Ten minutes run by faster than they seem. The metro rushes in, the platform blurs with people.
He pulls her toward him for a breathless kiss. The smell of smoke from the club, the taste of beer, the warmth of his mouth on hers, the taste of his tongue. Magical.
'Go', she says, unsteadily, 'or you'll miss your train.'
The metro pulls away and she looks for him on the train but she can't see him, can't see his face in her memory, can't remember his body.
He's gone.
I would like you on a long black leash. You can bring me all the things I need. - Soft Cell, Sex Dwarf
When I was a girl I wore high heels.
Stilettos.
I had a boyfriend who loved me to wear heels, stockings and suspenders.
In bed.
There was a mirror...
OK, OK, enough.
Back to the heels.
Add 3 inches to 5 ft 11 and you get a whopping 6 ft 2. How many men do you know who are 6 ft 2 and up?
So I toned it down, and I stopped wearing heels.
I wore sensible shoes. I had my winter boots. Charmingly flat.
I had my summer shoes, sandals, very mommy. Ballerinas. Crocs. I even wore shoes from fucking Ecco. You know the ones? Flat, granny, cream coloured, lace-ups. Granted they were necessary because of the achilles tendonitis I had (and still have).
But, they jump-started me into a shoe revolution.
I talked to my physio and we agreed that I will never wear ugly shoes again. Never ever ever. Shake your head with me. Never never.

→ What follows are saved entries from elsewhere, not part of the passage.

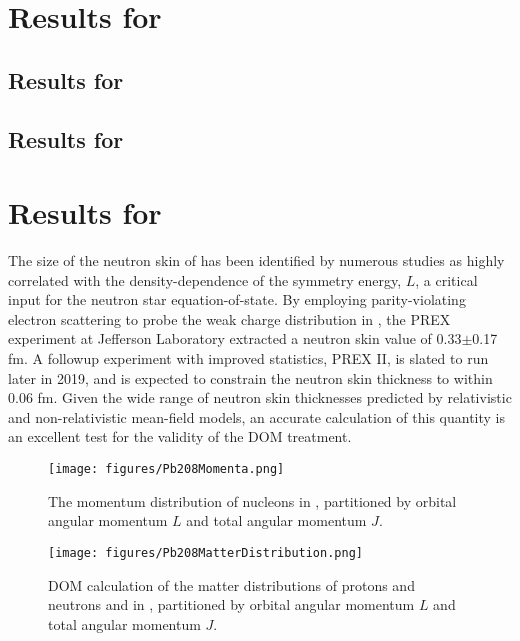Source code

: \section{Results for \snTwelveFour}
\subsection{Results for \snTwelve}
\subsection{Results for \snFour}

\section{Results for \pbEight}
The size of the neutron skin of \pbEight has been identified by numerous studies as highly
correlated with the density-dependence of the symmetry energy, $L$, a critical input for the neutron
star equation-of-state. By employing parity-violating electron scattering to probe the
weak charge distribution in \pbEight, the PREX experiment at Jefferson Laboratory extracted a
\pbEight neutron skin value of 0.33$\pm$0.17 fm. A followup experiment with improved statistics, PREX II,
is slated to run later in 2019, and is expected to constrain the \pbEight neutron skin thickness to
within 0.06 fm. Given the wide range of \pbEight neutron skin thicknesses predicted by relativistic
and non-relativistic mean-field models, an accurate calculation of this quantity is an excellent
test for the validity of the DOM treatment.

\begin{figure}[ht!]
    \centering
    \texttt{[image: figures/Pb208Momenta.png]}
    \caption[The single-particle momentum distributions in \pbEight]
    {
        The momentum distribution of nucleons in \pbEight, partitioned
        by orbital angular momentum $L$ and total angular momentum $J$.
    }
    \label{Ca40Momenta}
\end{figure}

\begin{figure}[ht!]
    \centering
    \texttt{[image: figures/Pb208MatterDistribution.png]}
    \caption[The proton and neutron point distributions in \pbEight]
    {
        DOM calculation of the matter distributions of protons and neutrons and in \pbEight,
        partitioned by orbital angular momentum $L$ and total angular momentum $J$.
    }
    \label{Ca40Momenta}
\end{figure}

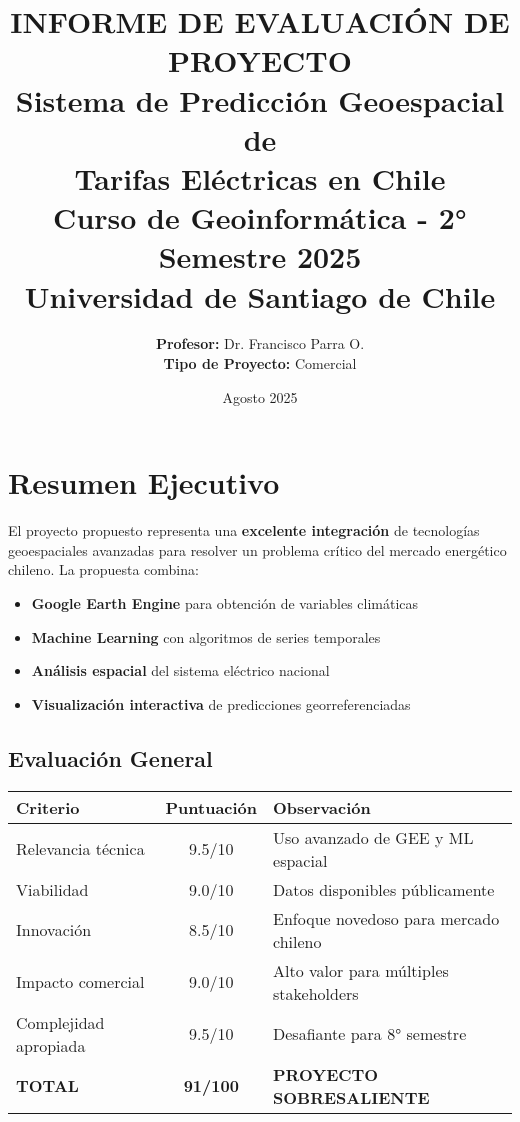 \documentclass[12pt,a4paper]{article}
\title{
    \Large{\textbf{INFORME DE EVALUACIÓN DE PROYECTO}}\\
    \vspace{0.5cm}
    \huge{\textbf{Sistema de Predicción Geoespacial de\\Tarifas Eléctricas en Chile}}\\
    \vspace{0.5cm}
    \large{Curso de Geoinformática - 2° Semestre 2025}\\
    \large{Universidad de Santiago de Chile}
}
\author{
    \textbf{Profesor:} Dr. Francisco Parra O.\\
    \textbf{Tipo de Proyecto:} Comercial
}
\date{Agosto 2025}
\begin{document}
\maketitle
\newpage

\tableofcontents
\newpage

\section{Resumen Ejecutivo}

El proyecto propuesto representa una \textbf{excelente integración} de tecnologías geoespaciales avanzadas para resolver un problema crítico del mercado energético chileno. La propuesta combina:

\begin{itemize}[leftmargin=*]
    \item \textbf{Google Earth Engine} para obtención de variables climáticas
    \item \textbf{Machine Learning} con algoritmos de series temporales
    \item \textbf{Análisis espacial} del sistema eléctrico nacional
    \item \textbf{Visualización interactiva} de predicciones georreferenciadas
\end{itemize}

\subsection{Evaluación General}
\begin{center}
\begin{tabular}{|l|c|l|}
\hline
\textbf{Criterio} & \textbf{Puntuación} & \textbf{Observación} \\
\hline
Relevancia técnica & 9.5/10 & Uso avanzado de GEE y ML espacial \\
Viabilidad & 9.0/10 & Datos disponibles públicamente \\
Innovación & 8.5/10 & Enfoque novedoso para mercado chileno \\
Impacto comercial & 9.0/10 & Alto valor para múltiples stakeholders \\
Complejidad apropiada & 9.5/10 & Desafiante para 8° semestre \\
\hline
\textbf{TOTAL} & \textbf{91/100} & \textbf{PROYECTO SOBRESALIENTE} \\
\hline
\end{tabular}
\end{center}
\end{document}

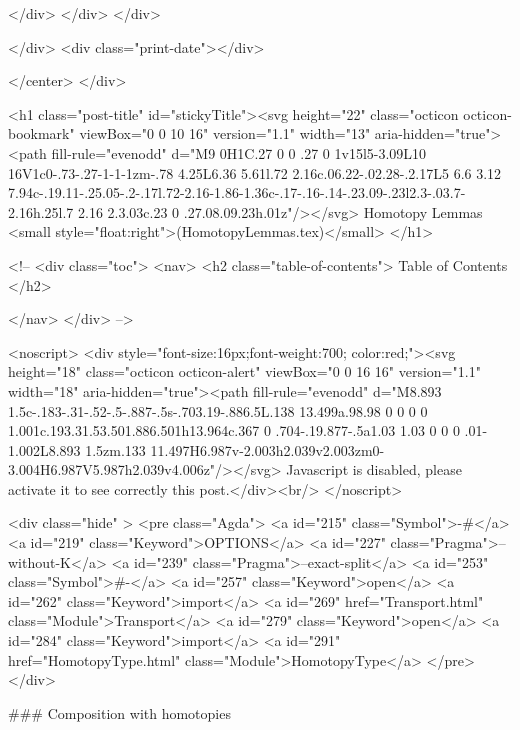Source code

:                 </div>
            </div>
          </div>
          
          
        </div>
        <div class="print-date"></div>
        
        
    </center>
  </div>

  

  <h1 class="post-title" id="stickyTitle"><svg height="22" class="octicon octicon-bookmark" viewBox="0 0 10 16" version="1.1" width="13" aria-hidden="true"><path fill-rule="evenodd" d="M9 0H1C.27 0 0 .27 0 1v15l5-3.09L10 16V1c0-.73-.27-1-1-1zm-.78 4.25L6.36 5.61l.72 2.16c.06.22-.02.28-.2.17L5 6.6 3.12 7.94c-.19.11-.25.05-.2-.17l.72-2.16-1.86-1.36c-.17-.16-.14-.23.09-.23l2.3-.03.7-2.16h.25l.7 2.16 2.3.03c.23 0 .27.08.09.23h.01z"/></svg> Homotopy Lemmas <small style="float:right">(HomotopyLemmas.tex)</small>
  </h1>

  <!-- 
  <div class="toc">
    <nav>
    <h2 class="table-of-contents"> Table of Contents </h2>
      

    </nav>
  </div>
   -->

  <noscript>
  <div style="font-size:16px;font-weight:700; color:red;"><svg height="18" class="octicon octicon-alert" viewBox="0 0 16 16" version="1.1" width="18" aria-hidden="true"><path fill-rule="evenodd" d="M8.893 1.5c-.183-.31-.52-.5-.887-.5s-.703.19-.886.5L.138 13.499a.98.98 0 0 0 0 1.001c.193.31.53.501.886.501h13.964c.367 0 .704-.19.877-.5a1.03 1.03 0 0 0 .01-1.002L8.893 1.5zm.133 11.497H6.987v-2.003h2.039v2.003zm0-3.004H6.987V5.987h2.039v4.006z"/></svg> Javascript is disabled, please activate it to see correctly this post.</div><br/>
  </noscript>

  <div class="hide" >
<pre class="Agda">
<a id="215" class="Symbol">{-#</a> <a id="219" class="Keyword">OPTIONS</a> <a id="227" class="Pragma">--without-K</a> <a id="239" class="Pragma">--exact-split</a> <a id="253" class="Symbol">#-}</a>
<a id="257" class="Keyword">open</a> <a id="262" class="Keyword">import</a> <a id="269" href="Transport.html" class="Module">Transport</a>
<a id="279" class="Keyword">open</a> <a id="284" class="Keyword">import</a> <a id="291" href="HomotopyType.html" class="Module">HomotopyType</a>
</pre>
</div>


### Composition with homotopies

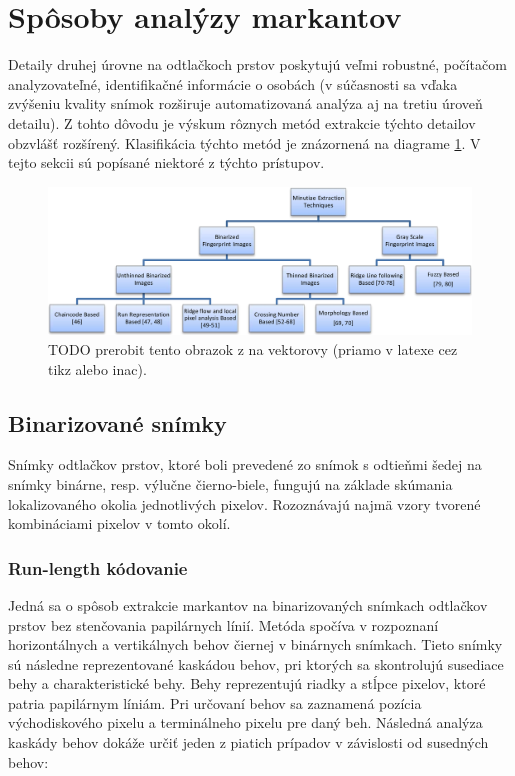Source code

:   \section{Spôsoby analýzy markantov} \label{sec:analyza_markantov}
  Detaily druhej úrovne na odtlačkoch prstov poskytujú veľmi robustné, počítačom analyzovateľné, identifikačné informácie o osobách (v súčasnosti sa vďaka
  zvýšeniu kvality snímok rozširuje automatizovaná analýza aj na tretiu úroveň detailu). Z tohto dôvodu je výskum rôznych metód extrakcie týchto detailov
  obzvlášť rozšírený. Klasifikácia týchto metód je znázornená na diagrame \ref{obr:diagram_extrakcia_markantov}. V tejto sekcii sú popísané niektoré
  z týchto prístupov.

  \begin{figure}[h]
    \centering
    \includegraphics[width=0.8\linewidth]{obrazky-figures/klasifikacia_extrakcie_markantov.png}
    \caption{TODO prerobit tento obrazok z \cite{bansal2011minutiae} na vektorovy (priamo v latexe cez tikz alebo inac).}
    \label{obr:diagram_extrakcia_markantov}
  \end{figure}

  \subsection{Binarizované snímky}
  Snímky odtlačkov prstov, ktoré boli prevedené zo snímok s odtieňmi šedej na snímky binárne, resp. výlučne čierno-biele, fungujú na základe skúmania
  lokalizovaného okolia jednotlivých pixelov. Rozoznávajú najmä vzory tvorené kombináciami pixelov v tomto okolí.

  \subsubsection{Run-length kódovanie}
  Jedná sa o spôsob extrakcie markantov na binarizovaných snímkach odtlačkov prstov bez stenčovania papilárnych línií.
  Metóda spočíva v rozpoznaní horizontálnych a vertikálnych behov čiernej v binárnych snímkach. Tieto snímky sú následne reprezentované kaskádou behov,
  pri ktorých sa skontrolujú susediace behy a charakteristické behy. Behy reprezentujú riadky a stĺpce pixelov, ktoré patria papilárnym líniám. Pri určovaní
  behov sa zaznamená pozícia východiskového pixelu a terminálneho pixelu pre daný beh. Následná analýza kaskády behov dokáže určiť jeden z piatich
  prípadov v závislosti od susedných behov:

So the shoe shopping started. First I bought some boots from Duo. They're knee high but they're flat.
I thought, 'Oh, I won't manage heels every day so I'll just have them flat.' Oh woe. They're flat!
I started gently. I bought some of the new boot pumps. They have a sedate 2 inch heel. I bought some ankle boots. With a princess heel I think it's called. Still not really a heel - 2.5 inches. They were practice shoes.
I call them the 'Can I still walk in these after 15 years and kids?' shoes. The 'oh my god, I'm not going to fall am I?' shoes.
My practice shoes are well-behaved. They request tights, but the tights they ask for are black wool, brown wool, warm, comfortable, bound to sag in the crotch at the first wash.
Not sexy. Far from attractive. Practical. The kind of tights that say 'you'll wash me by hand on Wednesdays'.
I want sheer black, 10 denier holdups. The kind that tear if you roll them on wrong. I want purple with white polka dots, I want purple and black stripes, black fishnet, diamonds, patterns.
Tights that say, 'Rip me off, throw me away. There are no consequences.' Tights that beg, ' Where are my 5 inch heels? Where are the mirrored heels, my naughty boots?'
The practice heels are retired. They've graduated me from their class. I'm ready for 5 inch spike heels.
These shoes are in the driver's seat. The rest of me is just along for the ride.